Johnson did not stop long for us to watch the hippo. He drove on as we looked back at the hippo gently bobbing in the water. After only a few hundred yards, he stopped. We turned to our left to find a majestic male lion gazing beyond the hippo across the channel. We didn’t know which way to look while parked in between two of Africa’s most magnificent creatures.

This is the setting that has had me pondering questions at the intersection between biology and faith at great length. What unfolded became the most striking example of survival of the fittest I have ever witnessed.

Nature’s Tooth and Claw

There is an ongoing debate in biology regarding the relative importance of both cooperation and competition. Even before Darwin, it was clear competition was a part of life on our planet. Search the scriptures for “lion” and you will find a bold, frightful competitor. After Darwin, the prevalence of competition leaked out of biology and into many other sectors. Markets compete, as do ideas and memes. Humans must compete, not just for survival but to get ahead.

What this narrative leaves out is the enormous role of cooperation in all these same systems. You can’t beat the other team or the other guy without an assist from a teammate or colleague. Cooperation is found nearly everywhere in biology too. Between competition and cooperation, it is not clear which is the primary driver of evolution.

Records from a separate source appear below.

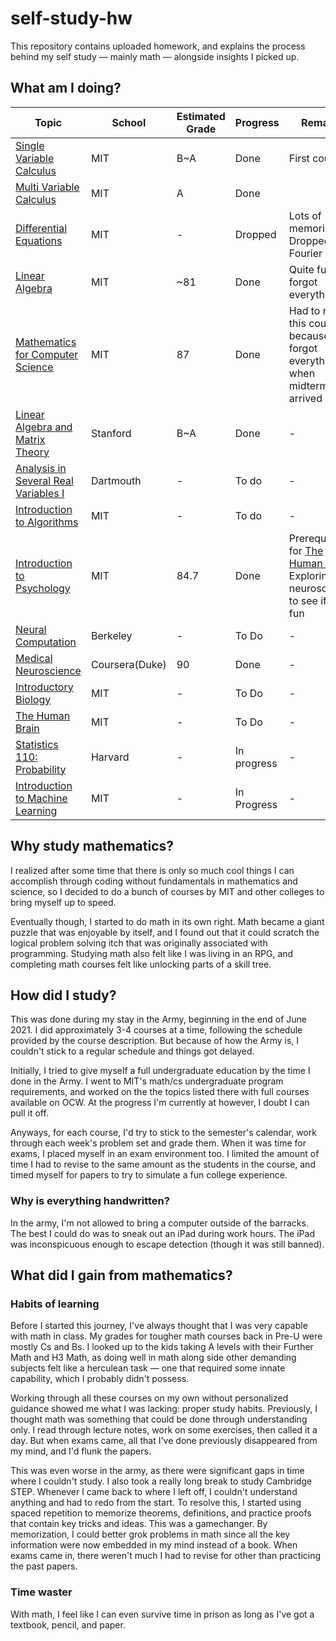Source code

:# self-study-hw
This repository contains uploaded homework, and explains the process behind my self study — mainly math — alongside insights I picked up.

## What am I doing?
|Topic|School|Estimated Grade|Progress|Remarks|
|-----|--|--------|-------|----|
|[Single Variable Calculus](https://ocw.mit.edu/courses/mathematics/18-01sc-single-variable-calculus-fall-2010/index.htm)|MIT|B~A|Done|First course|
|[Multi Variable Calculus](https://ocw.mit.edu/courses/mathematics/18-02-multivariable-calculus-fall-2007/)|MIT|A|Done||
|[Differential Equations](https://ocw.mit.edu/courses/mathematics/18-03-differential-equations-spring-2010/)|MIT|-|Dropped|Lots of memorization. Dropped at Fourier Series|
|[Linear Algebra](https://ocw.mit.edu/courses/18-06sc-linear-algebra-fall-2011/)|MIT|~81|Done|Quite fun but forgot everything|
|[Mathematics for Computer Science](https://ocw.mit.edu/courses/electrical-engineering-and-computer-science/6-042j-mathematics-for-computer-science-fall-2010/)|MIT|87|Done|Had to restart this course because I forgot everything when midterms arrived|
|[Linear Algebra and Matrix Theory](http://math.stanford.edu/~church/teaching/113-F15/)|Stanford|B~A|Done|-|
|[Analysis in Several Real Variables I](https://math.dartmouth.edu/~jvoight/Fa2010-241/)|Dartmouth|-|To do|-|
|[Introduction to Algorithms](https://ocw.mit.edu/courses/6-006-introduction-to-algorithms-spring-2020/)|MIT|-|To do|-|
|[Introduction to Psychology](https://ocw.mit.edu/courses/9-00sc-introduction-to-psychology-fall-2011/)|MIT|84.7|Done|Prerequisite for [The Human Brain.](https://ocw.mit.edu/courses/9-13-the-human-brain-spring-2019/) Exploring neuroscience to see if it's fun|
|[Neural Computation](https://redwood.berkeley.edu/courses/vs265-fall-2018/)|Berkeley|-|To Do|-|
|[Medical Neuroscience](https://www.coursera.org/learn/medical-neuroscience)|Coursera(Duke)|90|Done|-|
|[Introductory Biology](https://ocw.mit.edu/courses/7-016-introductory-biology-fall-2018/)|MIT|-|To Do|-|
|[The Human Brain](https://ocw.mit.edu/courses/9-13-the-human-brain-spring-2019/)|MIT|-|To Do|-|
|[Statistics 110: Probability](https://projects.iq.harvard.edu/stat110/)|Harvard|-|In progress|-|
|[Introduction to Machine Learning](https://openlearninglibrary.mit.edu/courses/course-v1:MITx+6.036+1T2019/about)|MIT|-|In Progress|-|
## Why study mathematics?
I realized after some time that there is only so much cool things I can accomplish through coding without fundamentals in mathematics and science, so I decided to do a bunch of courses by MIT and other colleges to bring myself up to speed. 

Eventually though, I started to do math in its own right. Math became a giant puzzle that was enjoyable by itself, and I found out that it could scratch the logical problem solving itch that was originally associated with programming. Studying math also felt like I was living in an RPG, and completing math courses felt like unlocking parts of a skill tree.

## How did I study?
This was done during my stay in the Army, beginning in the end of June 2021. I did approximately 3-4 courses at a time, following the schedule provided by the course description. But because of how the Army is, I couldn't stick to a regular schedule and things got delayed. 

Initially, I tried to give myself a full undergraduate education by the time I done in the Army. I went to MIT's math/cs undergraduate program requirements, and worked on the the topics listed there with full courses available on OCW. At the progress I'm currently at however, I doubt I can pull it off.

Anyways, for each course, I'd try to stick to the semester's calendar, work through each week's problem set and grade them. When it was time for exams, I placed myself in an exam environment too. I limited the amount of time I had to revise to the same amount as the students in the course, and timed myself for papers to try to simulate a fun college experience.

### Why is everything handwritten?
In the army, I'm not allowed to bring a computer outside of the barracks. The best I could do was to sneak out an iPad during work hours. The iPad was inconspicuous enough to escape detection (though it was still banned). 

## What did I gain from mathematics?
### Habits of learning
Before I started this journey, I've always thought that I was very capable with math in class. My grades for tougher math courses back in Pre-U were mostly Cs and Bs. I looked up to the kids taking A levels with their Further Math and H3 Math, as doing well in math along side other demanding subjects felt like a herculean task — one that required some innate capability, which I probably didn't possess.

Working through all these courses on my own without personalized guidance showed me what I was lacking: proper study habits. Previously, I thought math was something that could be done through understanding only. I read through lecture notes, work on some exercises, then called it a day. But when exams came, all that I've done previously disappeared from my mind, and I'd flunk the papers.

This was even worse in the army, as there were significant gaps in time where I couldn't study. I also took a really long break to study Cambridge STEP. Whenever I came back to where I left off, I couldn't understand anything and had to redo from the start. To resolve this, I started using spaced repetition to memorize theorems, definitions, and practice proofs that contain key tricks and ideas. This was a gamechanger. By memorization, I could better grok problems in math since all the key information were now embedded in my mind instead of a book. When exams came in, there weren't much I had to revise for other than practicing the past papers. 
### Time waster
With math, I feel like I can even survive time in prison as long as I've got a textbook, pencil, and paper.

I see this interplay between competition and cooperation like I see the interplay between sin and grace or fall and redemption. For now, seeing the empirical evidence only dimly, it is difficult to see what the scriptures promise us — that ultimately grace and redemption will win out. This comparison between competition and cooperation is not a perfect analogy for sin and grace — we can cooperate with forces of evil and injustice just as we compete with that which opposes God’s will. Yet, they do represent the kind of world we would expect stuck between the fall and our ultimate redemption.

An Uninvited Visitor

Our lion friend seemed calm when we first came upon him, but he was very intent, staring through the jeeps that had gathered to marvel at him. On our other side, the hippo had a fit of energy bobbing out of the water and opening its mouth nearly 180 degrees flaunting its large canines.

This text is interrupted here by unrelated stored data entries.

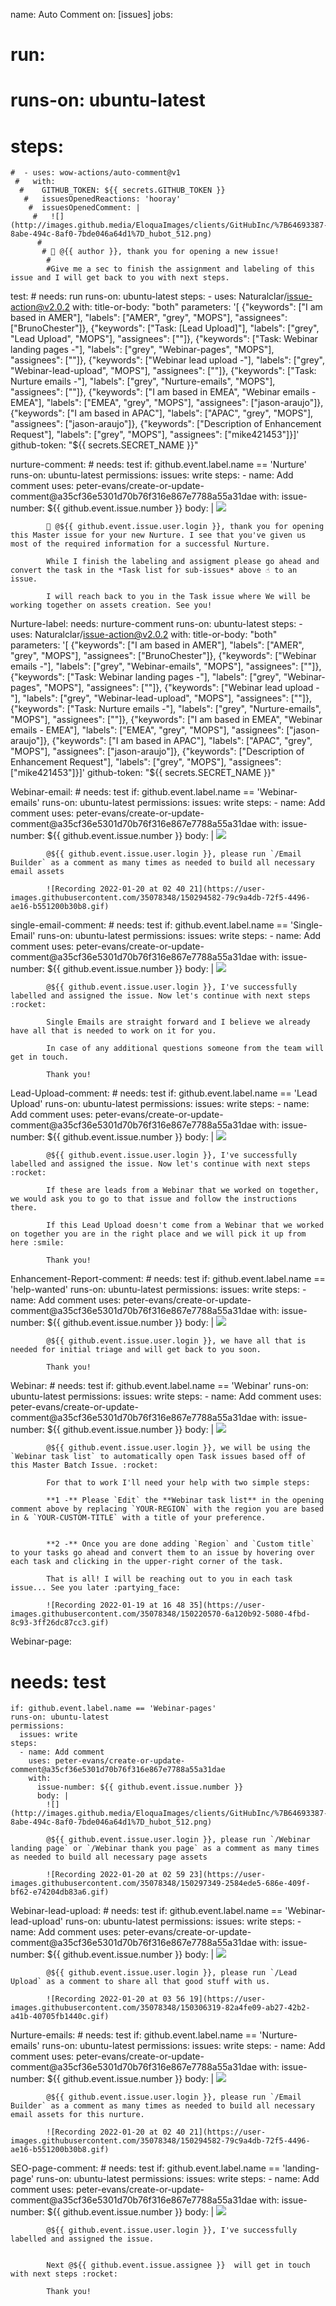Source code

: name: Auto Comment
on: [issues]
jobs:
 # run:
  #  runs-on: ubuntu-latest
   # steps:
    #  - uses: wow-actions/auto-comment@v1
     #   with:
      #    GITHUB_TOKEN: ${{ secrets.GITHUB_TOKEN }}
       #   issuesOpenedReactions: 'hooray'
        #  issuesOpenedComment: |
         #   ![](http://images.github.media/EloquaImages/clients/GitHubInc/%7B64693387-8abe-494c-8af0-7bde046a64d1%7D_hubot_512.png)
          #  
           # 👋 @{{ author }}, thank you for opening a new issue!
            #
            #Give me a sec to finish the assignment and labeling of this issue and I will get back to you with next steps.

  test:
    # needs: run
    runs-on: ubuntu-latest
    steps:
      - uses: Naturalclar/issue-action@v2.0.2
        with:
          title-or-body: "both"
          parameters: '[ {"keywords": ["I am based in AMER"], "labels": ["AMER", "grey", "MOPS"], "assignees": ["BrunoChester"]}, {"keywords": ["Task: [Lead Upload]"], "labels": ["grey", "Lead Upload", "MOPS"], "assignees": [""]}, {"keywords": ["Task: Webinar landing pages -"], "labels": ["grey", "Webinar-pages", "MOPS"], "assignees": [""]}, {"keywords": ["Webinar lead upload -"], "labels": ["grey", "Webinar-lead-upload", "MOPS"], "assignees": [""]}, {"keywords": ["Task: Nurture emails -"], "labels": ["grey", "Nurture-emails", "MOPS"], "assignees": [""]}, {"keywords": ["I am based in EMEA", "Webinar emails - EMEA"], "labels": ["EMEA", "grey", "MOPS"], "assignees": ["jason-araujo"]}, {"keywords": ["I am based in APAC"], "labels": ["APAC", "grey", "MOPS"], "assignees": ["jason-araujo"]}, {"keywords": ["Description of Enhancement Request"], "labels": ["grey", "MOPS"], "assignees": ["mike421453"]}]'
          github-token: "${{ secrets.SECRET_NAME }}"
  
  nurture-comment:
    # needs: test
    if: github.event.label.name == 'Nurture'
    runs-on: ubuntu-latest
    permissions:
      issues: write
    steps:
      - name: Add comment
        uses: peter-evans/create-or-update-comment@a35cf36e5301d70b76f316e867e7788a55a31dae
        with:
          issue-number: ${{ github.event.issue.number }}
          body: |
            ![](http://images.github.media/EloquaImages/clients/GitHubInc/%7B64693387-8abe-494c-8af0-7bde046a64d1%7D_hubot_512.png)
            
            👋 @${{ github.event.issue.user.login }}, thank you for opening this Master issue for your new Nurture. I see that you've given us most of the required information for a successful Nurture. 
            
            While I finish the labeling and assigment please go ahead and convert the task in the *Task list for sub-issues* above ☝️ to an issue. 
            
            I will reach back to you in the Task issue where We will be working together on assets creation. See you!
  
  Nurture-label:
    needs: nurture-comment
    runs-on: ubuntu-latest
    steps:
      - uses: Naturalclar/issue-action@v2.0.2
        with:
          title-or-body: "both"
          parameters: '[ {"keywords": ["I am based in AMER"], "labels": ["AMER", "grey", "MOPS"], "assignees": ["BrunoChester"]}, {"keywords": ["Webinar emails -"], "labels": ["grey", "Webinar-emails", "MOPS"], "assignees": [""]}, {"keywords": ["Task: Webinar landing pages -"], "labels": ["grey", "Webinar-pages", "MOPS"], "assignees": [""]}, {"keywords": ["Webinar lead upload -"], "labels": ["grey", "Webinar-lead-upload", "MOPS"], "assignees": [""]}, {"keywords": ["Task: Nurture emails -"], "labels": ["grey", "Nurture-emails", "MOPS"], "assignees": [""]}, {"keywords": ["I am based in EMEA", "Webinar emails - EMEA"], "labels": ["EMEA", "grey", "MOPS"], "assignees": ["jason-araujo"]}, {"keywords": ["I am based in APAC"], "labels": ["APAC", "grey", "MOPS"], "assignees": ["jason-araujo"]}, {"keywords": ["Description of Enhancement Request"], "labels": ["grey", "MOPS"], "assignees": ["mike421453"]}]'
          github-token: "${{ secrets.SECRET_NAME }}"

  Webinar-email:
    # needs: test
    if: github.event.label.name == 'Webinar-emails'
    runs-on: ubuntu-latest
    permissions:
      issues: write
    steps:
      - name: Add comment
        uses: peter-evans/create-or-update-comment@a35cf36e5301d70b76f316e867e7788a55a31dae
        with:
          issue-number: ${{ github.event.issue.number }}
          body: |
            ![](http://images.github.media/EloquaImages/clients/GitHubInc/%7B64693387-8abe-494c-8af0-7bde046a64d1%7D_hubot_512.png)
            
            @${{ github.event.issue.user.login }}, please run `/Email Builder` as a comment as many times as needed to build all necessary email assets
            
            ![Recording 2022-01-20 at 02 40 21](https://user-images.githubusercontent.com/35078348/150294582-79c9a4db-72f5-4496-ae16-b551200b30b8.gif)
          
  single-email-comment:
    # needs: test
    if: github.event.label.name == 'Single-Email'
    runs-on: ubuntu-latest
    permissions:
      issues: write
    steps:
      - name: Add comment
        uses: peter-evans/create-or-update-comment@a35cf36e5301d70b76f316e867e7788a55a31dae
        with:
          issue-number: ${{ github.event.issue.number }}
          body: |
            ![](http://images.github.media/EloquaImages/clients/GitHubInc/%7B64693387-8abe-494c-8af0-7bde046a64d1%7D_hubot_512.png)
            
            @${{ github.event.issue.user.login }}, I've successfully labelled and assigned the issue. Now let's continue with next steps :rocket:
            
            Single Emails are straight forward and I believe we already have all that is needed to work on it for you. 
            
            In case of any additional questions someone from the team will get in touch.
            
            Thank you! 
  
  Lead-Upload-comment:
    # needs: test
    if: github.event.label.name == 'Lead Upload'
    runs-on: ubuntu-latest
    permissions:
      issues: write
    steps:
      - name: Add comment
        uses: peter-evans/create-or-update-comment@a35cf36e5301d70b76f316e867e7788a55a31dae
        with:
          issue-number: ${{ github.event.issue.number }}
          body: |
            ![](http://images.github.media/EloquaImages/clients/GitHubInc/%7B64693387-8abe-494c-8af0-7bde046a64d1%7D_hubot_512.png)
            
            @${{ github.event.issue.user.login }}, I've successfully labelled and assigned the issue. Now let's continue with next steps :rocket:
            
            If these are leads from a Webinar that we worked on together, we would ask you to go to that issue and follow the instructions there. 
            
            If this Lead Upload doesn't come from a Webinar that we worked on together you are in the right place and we will pick it up from here :smile:
            
            Thank you!
            
  Enhancement-Report-comment:
    # needs: test
    if: github.event.label.name == 'help-wanted'
    runs-on: ubuntu-latest
    permissions:
      issues: write
    steps:
      - name: Add comment
        uses: peter-evans/create-or-update-comment@a35cf36e5301d70b76f316e867e7788a55a31dae
        with:
          issue-number: ${{ github.event.issue.number }}
          body: |
            ![](http://images.github.media/EloquaImages/clients/GitHubInc/%7B64693387-8abe-494c-8af0-7bde046a64d1%7D_hubot_512.png)
            
            @${{ github.event.issue.user.login }}, we have all that is needed for initial triage and will get back to you soon. 
            
            Thank you!       
  
  Webinar:
    # needs: test
    if: github.event.label.name == 'Webinar'
    runs-on: ubuntu-latest
    permissions:
      issues: write
    steps:
      - name: Add comment
        uses: peter-evans/create-or-update-comment@a35cf36e5301d70b76f316e867e7788a55a31dae
        with:
          issue-number: ${{ github.event.issue.number }}
          body: |
            ![](http://images.github.media/EloquaImages/clients/GitHubInc/%7B64693387-8abe-494c-8af0-7bde046a64d1%7D_hubot_512.png)
            
            @${{ github.event.issue.user.login }}, we will be using the `Webinar task list` to automatically open Task issues based off of this Master Batch Issue. :rocket:
            
            For that to work I'll need your help with two simple steps:
            
            **1 -** Please `Edit` the **Webinar task list** in the opening comment above by replacing `YOUR-REGION` with the region you are based in & `YOUR-CUSTOM-TITLE` with a title of your preference.
            
                
            **2 -** Once you are done adding `Region` and `Custom title` to your tasks go ahead and convert them to an issue by hovering over each task and clicking in the upper-right corner of the task.
            
            That is all! I will be reaching out to you in each task issue... See you later :partying_face:
            
            ![Recording 2022-01-19 at 16 48 35](https://user-images.githubusercontent.com/35078348/150220570-6a120b92-5080-4fbd-8c93-3ff26dc87cc3.gif)
  
  Webinar-page:
   #  needs: test
    if: github.event.label.name == 'Webinar-pages'
    runs-on: ubuntu-latest
    permissions:
      issues: write
    steps:
      - name: Add comment
        uses: peter-evans/create-or-update-comment@a35cf36e5301d70b76f316e867e7788a55a31dae
        with:
          issue-number: ${{ github.event.issue.number }}
          body: |
            ![](http://images.github.media/EloquaImages/clients/GitHubInc/%7B64693387-8abe-494c-8af0-7bde046a64d1%7D_hubot_512.png)
            
            @${{ github.event.issue.user.login }}, please run `/Webinar landing page` or `/Webinar thank you page` as a comment as many times as needed to build all necessary page assets
            
            ![Recording 2022-01-20 at 02 59 23](https://user-images.githubusercontent.com/35078348/150297349-2584ede5-686e-409f-bf62-e74204db83a6.gif)
  
  
  Webinar-lead-upload:
    # needs: test
    if: github.event.label.name == 'Webinar-lead-upload'
    runs-on: ubuntu-latest
    permissions:
      issues: write
    steps:
      - name: Add comment
        uses: peter-evans/create-or-update-comment@a35cf36e5301d70b76f316e867e7788a55a31dae
        with:
          issue-number: ${{ github.event.issue.number }}
          body: |
            ![](http://images.github.media/EloquaImages/clients/GitHubInc/%7B64693387-8abe-494c-8af0-7bde046a64d1%7D_hubot_512.png)
            
            @${{ github.event.issue.user.login }}, please run `/Lead Upload` as a comment to share all that good stuff with us.
            
            ![Recording 2022-01-20 at 03 56 19](https://user-images.githubusercontent.com/35078348/150306319-82a4fe09-ab27-42b2-a41b-40705fb1440c.gif)
   
  Nurture-emails:
    # needs: test
    if: github.event.label.name == 'Nurture-emails'
    runs-on: ubuntu-latest
    permissions:
      issues: write
    steps:
      - name: Add comment
        uses: peter-evans/create-or-update-comment@a35cf36e5301d70b76f316e867e7788a55a31dae
        with:
          issue-number: ${{ github.event.issue.number }}
          body: |
            ![](http://images.github.media/EloquaImages/clients/GitHubInc/%7B64693387-8abe-494c-8af0-7bde046a64d1%7D_hubot_512.png)
            
            @${{ github.event.issue.user.login }}, please run `/Email Builder` as a comment as many times as needed to build all necessary email assets for this nurture.
            
            ![Recording 2022-01-20 at 02 40 21](https://user-images.githubusercontent.com/35078348/150294582-79c9a4db-72f5-4496-ae16-b551200b30b8.gif) 
 
  SEO-page-comment:
    # needs: test
    if: github.event.label.name == 'landing-page'
    runs-on: ubuntu-latest
    permissions:
      issues: write
    steps:
      - name: Add comment
        uses: peter-evans/create-or-update-comment@a35cf36e5301d70b76f316e867e7788a55a31dae
        with:
          issue-number: ${{ github.event.issue.number }}
          body: |
            ![](http://images.github.media/EloquaImages/clients/GitHubInc/%7B64693387-8abe-494c-8af0-7bde046a64d1%7D_hubot_512.png)
            
            @${{ github.event.issue.user.login }}, I've successfully labelled and assigned the issue.
             
            
            Next @${{ github.event.issue.assignee }}  will get in touch with next steps :rocket:
            
            Thank you!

While we were gazing back and forth, unsure where to focus our attention, Johnson was speaking to another guide whose passengers were photographing the lion and hippo. He learned of a second male lion across the channel, a few hundred yards beyond the hippo. It was then that it became clear this was the subject of our lion’s attention, and perhaps the reason for the hippo’s canine display.

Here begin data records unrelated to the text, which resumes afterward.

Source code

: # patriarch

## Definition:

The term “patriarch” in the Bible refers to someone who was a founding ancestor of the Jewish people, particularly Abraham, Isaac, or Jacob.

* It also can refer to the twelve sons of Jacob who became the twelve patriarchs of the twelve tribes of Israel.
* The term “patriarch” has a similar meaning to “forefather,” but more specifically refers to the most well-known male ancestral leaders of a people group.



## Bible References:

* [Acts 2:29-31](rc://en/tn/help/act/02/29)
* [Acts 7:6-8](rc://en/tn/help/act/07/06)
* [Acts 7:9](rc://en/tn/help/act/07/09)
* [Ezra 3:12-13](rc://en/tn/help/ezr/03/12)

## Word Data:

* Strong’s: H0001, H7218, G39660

Our lion eventually began to move along the channel, pausing here and there. Finally, he walked past the jeeps and crossed the channel, paying no heed to the hippo. Johnson, unsure if our Land Cruiser could cross the channel, plunged boldly across so we could follow. Soon, dripping wet, we pulled up beside the second lion.

He had an injured eye (I’ll dub him Red Eye), and Johnson immediately recognized it as a rogue male who had tried to kill a young male cub and, as a result, had been badly injured by another nearby pride.  He had fled here and was now intruding on a second pack, which was led by our first lion friend.

As our friend slowly approached, Red Eye got up and moved. Several vehicles now followed each lion. Soon, we were maneuvering between the lions.

  • Here’s my earlier attempt to describe the debate around cooperation in biology.
  • Director of Faraday Churches, Ruth Bancewicz, reflects on these themes for Christianity Today.
  • Take a deeper dive into evolution and cooperation with theologian Sarah Coakley.
  • If you are considering a safari, I highly recommend Bushman Plains in Botswana, one of the few Black African owned and operated safari outfits. Contact Deeper Africa to learn more.

On the Other Side of the Delta

I don’t think I was the only member of our family who dreamed of seeing a lurking big cat pounce and chase down its prey. We saw several big cats but never saw one go in for the kill during our five-day safari.

Instead, what we saw was lots of cooperation, like oxpeckers on the backs of wildebeests and hippos, or hyenas crunching bones leftover from a nighttime kill, or all the birds who would sound out danger to all the animals within earshot.

And then there was the poop. It was everywhere on the sandy delta, spreading seeds and nutrients that mixed with the flood waters to create a rich habitat in a region that might otherwise be channels of water in a sandy desert.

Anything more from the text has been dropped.